The main goal of pivot_longer() is to reshape data from a wide to a long format. It accomplishes this by gathering columns into key-value pairs, with one column containing the variable names and another holding the corresponding values. This transformation proves especially valuable in situations where the wide format of the data poses challenges for specific analyses or visualizations.
Difference Between pivot_wider and pivot_longer
While pivot_longer() is utilized to convert data from wide to long format, pivot_wider() performs the opposite operation by reshaping data from long to wide format. Essentially, pivot_longer() is applied when variables are distributed across multiple columns and need to be stacked into a single column.

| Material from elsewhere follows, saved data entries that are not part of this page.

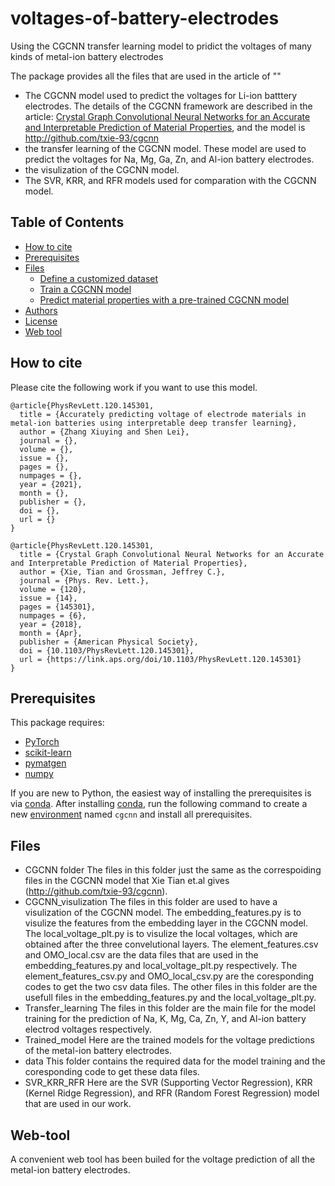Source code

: # voltages-of-battery-electrodes
Using the CGCNN transfer learning model to pridict the voltages of many kinds of metal-ion battery electrodes

The package provides all the files that are used in the article of ""
- The CGCNN model used to predict the voltages for Li-ion batttery electrodes. The details of the CGCNN framework are described in the article: [Crystal Graph Convolutional Neural Networks for an Accurate and Interpretable Prediction of Material Properties](https://link.aps.org/doi/10.1103/PhysRevLett.120.145301), and the model is http://github.com/txie-93/cgcnn
- the transfer learning of the CGCNN model. These model are used to predict the voltages for Na, Mg, Ga, Zn, and Al-ion battery electrodes.
- the visulization of the CGCNN model. 
- The SVR, KRR, and RFR models used for comparation with the CGCNN model.

## Table of Contents

- [How to cite](#how-to-cite)
- [Prerequisites](#prerequisites)
- [Files](#Files)
  - [Define a customized dataset](#define-a-customized-dataset)
  - [Train a CGCNN model](#train-a-cgcnn-model)
  - [Predict material properties with a pre-trained CGCNN model](#predict-material-properties-with-a-pre-trained-cgcnn-model)
- [Authors](#authors)
- [License](#license)
- [Web tool](#web-tool)
## How to cite

Please cite the following work if you want to use this model.

```
@article{PhysRevLett.120.145301,
  title = {Accurately predicting voltage of electrode materials in metal-ion batteries using interpretable deep transfer learning},
  author = {Zhang Xiuying and Shen Lei},
  journal = {},
  volume = {},
  issue = {},
  pages = {},
  numpages = {},
  year = {2021},
  month = {},
  publisher = {},
  doi = {},
  url = {}
}
```

```
@article{PhysRevLett.120.145301,
  title = {Crystal Graph Convolutional Neural Networks for an Accurate and Interpretable Prediction of Material Properties},
  author = {Xie, Tian and Grossman, Jeffrey C.},
  journal = {Phys. Rev. Lett.},
  volume = {120},
  issue = {14},
  pages = {145301},
  numpages = {6},
  year = {2018},
  month = {Apr},
  publisher = {American Physical Society},
  doi = {10.1103/PhysRevLett.120.145301},
  url = {https://link.aps.org/doi/10.1103/PhysRevLett.120.145301}
}
```

##  Prerequisites

This package requires:

- [PyTorch](http://pytorch.org)
- [scikit-learn](http://scikit-learn.org/stable/)
- [pymatgen](http://pymatgen.org)
- [numpy](http://numpy.org/)

If you are new to Python, the easiest way of installing the prerequisites is via [conda](https://conda.io/docs/index.html). After installing [conda](http://conda.pydata.org/), run the following command to create a new [environment](https://conda.io/docs/user-guide/tasks/manage-environments.html) named `cgcnn` and install all prerequisites.

## Files
- CGCNN folder
The files in this folder just the same as the correspoiding files in the CGCNN model that Xie Tian et.al gives (http://github.com/txie-93/cgcnn).
- CGCNN_visulization
The files in this folder are used to have a visulization of the CGCNN model. 
The embedding_features.py is to visulize the features from the embedding layer in the CGCNN model.
The local_voltage_plt.py is to visulize the local voltages, which are obtained after the three convelutional layers.
The element_features.csv and OMO_local.csv are the data files that are used in the embedding_features.py and local_voltage_plt.py respectively. The element_features_csv.py and OMO_local_csv.py are the coresponding codes to get the two csv data files. 
The other files in this folder are the usefull files in the embedding_features.py and the local_voltage_plt.py. 
- Transfer_learning
The files in this folder are the main file for the model training for the prediction of Na, K, Mg, Ca, Zn, Y, and Al-ion battery electrod voltages respectively.
- Trained_model
Here are the trained models for the voltage predictions of the metal-ion battery electrodes.
- data
This folder contains the required data for the model training and the coresponding code to get these data files.
- SVR_KRR_RFR
Here are the SVR (Supporting Vector Regression), KRR (Kernel Ridge Regression), and RFR (Random Forest Regression) model that are used in our work. 

## Web-tool
A convenient web tool has been builed for the voltage prediction of all the metal-ion battery electrodes.


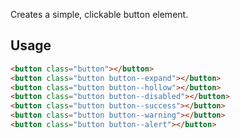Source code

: Creates a simple, clickable button element.

## Usage

```html
<button class="button"></button>
<button class="button button--expand"></button>
<button class="button button--hollow"></button>
<button class="button button--disabled"></button>
<button class="button button--success"></button>
<button class="button button--warning"></button>
<button class="button button--alert"></button>
```
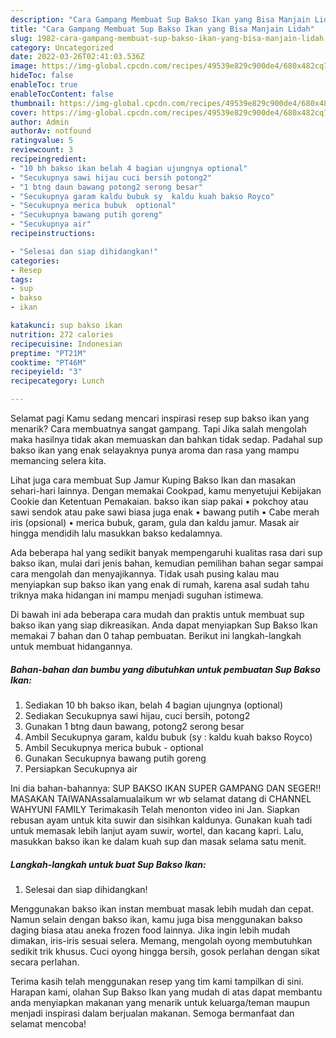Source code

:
 ```yaml
---
description: "Cara Gampang Membuat Sup Bakso Ikan yang Bisa Manjain Lidah"
title: "Cara Gampang Membuat Sup Bakso Ikan yang Bisa Manjain Lidah"
slug: 1982-cara-gampang-membuat-sup-bakso-ikan-yang-bisa-manjain-lidah
category: Uncategorized
date: 2022-03-26T02:41:03.536Z
image: https://img-global.cpcdn.com/recipes/49539e829c900de4/680x482cq70/sup-bakso-ikan-foto-resep-utama.jpg
hideToc: false
enableToc: true
enableTocContent: false
thumbnail: https://img-global.cpcdn.com/recipes/49539e829c900de4/680x482cq70/sup-bakso-ikan-foto-resep-utama.jpg
cover: https://img-global.cpcdn.com/recipes/49539e829c900de4/680x482cq70/sup-bakso-ikan-foto-resep-utama.jpg
author: Admin
authorAv: notfound
ratingvalue: 5
reviewcount: 3
recipeingredient:
- "10 bh bakso ikan belah 4 bagian ujungnya optional"
- "Secukupnya sawi hijau cuci bersih potong2"
- "1 btng daun bawang potong2 serong besar"
- "Secukupnya garam kaldu bubuk sy  kaldu kuah bakso Royco"
- "Secukupnya merica bubuk  optional"
- "Secukupnya bawang putih goreng"
- "Secukupnya air"
recipeinstructions:

- "Selesai dan siap dihidangkan!"
categories:
- Resep
tags:
- sup
- bakso
- ikan

katakunci: sup bakso ikan 
nutrition: 272 calories
recipecuisine: Indonesian
preptime: "PT21M"
cooktime: "PT46M"
recipeyield: "3"
recipecategory: Lunch

---
```



Selamat pagi Kamu sedang mencari inspirasi resep sup bakso ikan yang menarik? Cara membuatnya sangat gampang. Tapi Jika salah mengolah maka hasilnya tidak akan memuaskan dan bahkan tidak sedap. Padahal sup bakso ikan yang enak selayaknya punya aroma dan rasa yang mampu memancing selera kita.


Lihat juga cara membuat Sup Jamur Kuping Bakso Ikan dan masakan sehari-hari lainnya. Dengan memakai Cookpad, kamu menyetujui Kebijakan Cookie dan Ketentuan Pemakaian. bakso ikan siap pakai • pokchoy atau sawi sendok atau pake sawi biasa juga enak • bawang putih • Cabe merah iris (opsional) • merica bubuk, garam, gula dan kaldu jamur. Masak air hingga mendidih lalu masukkan bakso kedalamnya.

Ada beberapa hal yang sedikit banyak mempengaruhi kualitas rasa dari sup bakso ikan, mulai dari jenis bahan, kemudian pemilihan bahan segar sampai cara mengolah dan menyajikannya. Tidak usah pusing kalau mau menyiapkan sup bakso ikan yang enak di rumah, karena asal sudah tahu triknya maka hidangan ini mampu menjadi suguhan istimewa.


Di bawah ini ada beberapa cara mudah dan praktis untuk membuat sup bakso ikan yang siap dikreasikan. Anda dapat menyiapkan Sup Bakso Ikan memakai 7 bahan dan 0 tahap pembuatan. Berikut ini langkah-langkah untuk membuat hidangannya.

<!--inarticleads1-->

##### Bahan-bahan dan bumbu yang dibutuhkan untuk pembuatan Sup Bakso Ikan:

1. Sediakan 10 bh bakso ikan, belah 4 bagian ujungnya (optional)
1. Sediakan Secukupnya sawi hijau, cuci bersih, potong2
1. Gunakan 1 btng daun bawang, potong2 serong besar
1. Ambil Secukupnya garam, kaldu bubuk (sy : kaldu kuah bakso Royco)
1. Ambil Secukupnya merica bubuk - optional
1. Gunakan Secukupnya bawang putih goreng
1. Persiapkan Secukupnya air


Ini dia bahan-bahannya: SUP BAKSO IKAN SUPER GAMPANG DAN SEGER‼️MASAKAN TAIWANAssalamualaikum wr wb selamat datang di CHANNEL WAHYUNI FAMILY Terimakasih Telah menonton video ini Jan. Siapkan rebusan ayam untuk kita suwir dan sisihkan kaldunya. Gunakan kuah tadi untuk memasak lebih lanjut ayam suwir, wortel, dan kacang kapri. Lalu, masukkan bakso ikan ke dalam kuah sup dan masak selama satu menit. 

<!--inarticleads2-->

##### Langkah-langkah untuk buat Sup Bakso Ikan:


1. Selesai dan siap dihidangkan!

Menggunakan bakso ikan instan membuat masak lebih mudah dan cepat. Namun selain dengan bakso ikan, kamu juga bisa menggunakan bakso daging biasa atau aneka frozen food lainnya. Jika ingin lebih mudah dimakan, iris-iris sesuai selera. Memang, mengolah oyong membutuhkan sedikit trik khusus. Cuci oyong hingga bersih, gosok perlahan dengan sikat secara perlahan. 

Terima kasih telah menggunakan resep yang tim kami tampilkan di sini. Harapan kami, olahan Sup Bakso Ikan yang mudah di atas dapat membantu anda menyiapkan makanan yang menarik untuk keluarga/teman maupun menjadi inspirasi dalam berjualan makanan. Semoga bermanfaat dan selamat mencoba!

On the other hand, pivot_wider() is employed when dealing with a key-value pair structure, and the goal is to spread the values across multiple columns.
This example will help us illustrate the difference:
Code:
long_data <- data.frame(ID = c(1, 2, 3), Variable = c("A", "B", "C"), Value = c(10, 15, 12)) wide_data <- pivot_wider(long_data, names_from = Variable, values_from = Value) print(wide_data)
Output:
# A tibble: 3 × 4 ID A B C 1 1 10 NA NA 2 2 NA 15 NA 3 3 NA NA 12
In this example, pivot_wider() is applied to the long-format data, creating columns for each unique value in the "Variable" column.
Difference Between melt and pivot_longer
The melt() function in R, often used with the reshape2 package shares the same goal with pivot_longer() function, that of transforming the data. But both differ in terms of syntax and implementation.
melt() Code:
library(reshape2)
melted_data <- melt(wide_data, id.vars = "ID", variable.name = "Variable", value.name = "Value")
print(melted_data)
Output:
ID Variable Value 1 1 A 10 2 2 A NA 3 3 A NA 4 1 B NA 5 2 B 15 6 3 B NA 7 1 C NA 8 2 C NA 9 3 C 12
In this example, melt() is used to transform the wide-format data into long format. The id.vars parameter specifies the identifier variable, and the variable.name and value.name parameters define the names of the new columns for variable names and values, respectively.
pivot_longer() Code:
library(tidyr) long_data <- pivot_longer(wide_data, cols = -ID, names_to = "Variable", values_to = "Value") print(long_data)
Output:
# A tibble: 9 × 3 ID Variable Value 1 1 A 10 2 1 B NA 3 1 C NA 4 2 A NA 5 2 B 15 6 2 C NA 7 3 A NA 8 3 B NA 9 3 C 12
In contrast, pivot_longer() offers a more concise syntax to achieve the same outcome. Operating within the tidyverse framework, it seamlessly integrates with other tidyverse functions.
Conclusion
In the world of working with data in R, pivot_longer() is a handy tool for changing how data looks. It's great for turning wide data into a format that's easier to handle. This opens up new ways to analyze, visualize, and model your data. If you understand how to use pivot_longer() well, it's a useful skill that can make you better at working with data in R. To sum it up, whether you're dealing with time-series data, product info, or any situation where data is spread across many columns, pivot_longer() is the function you want. It helps make your data neat and ready for analysis. As you get more into using R's tidyverse, pivot_longer() will become an essential tool in your data toolbox.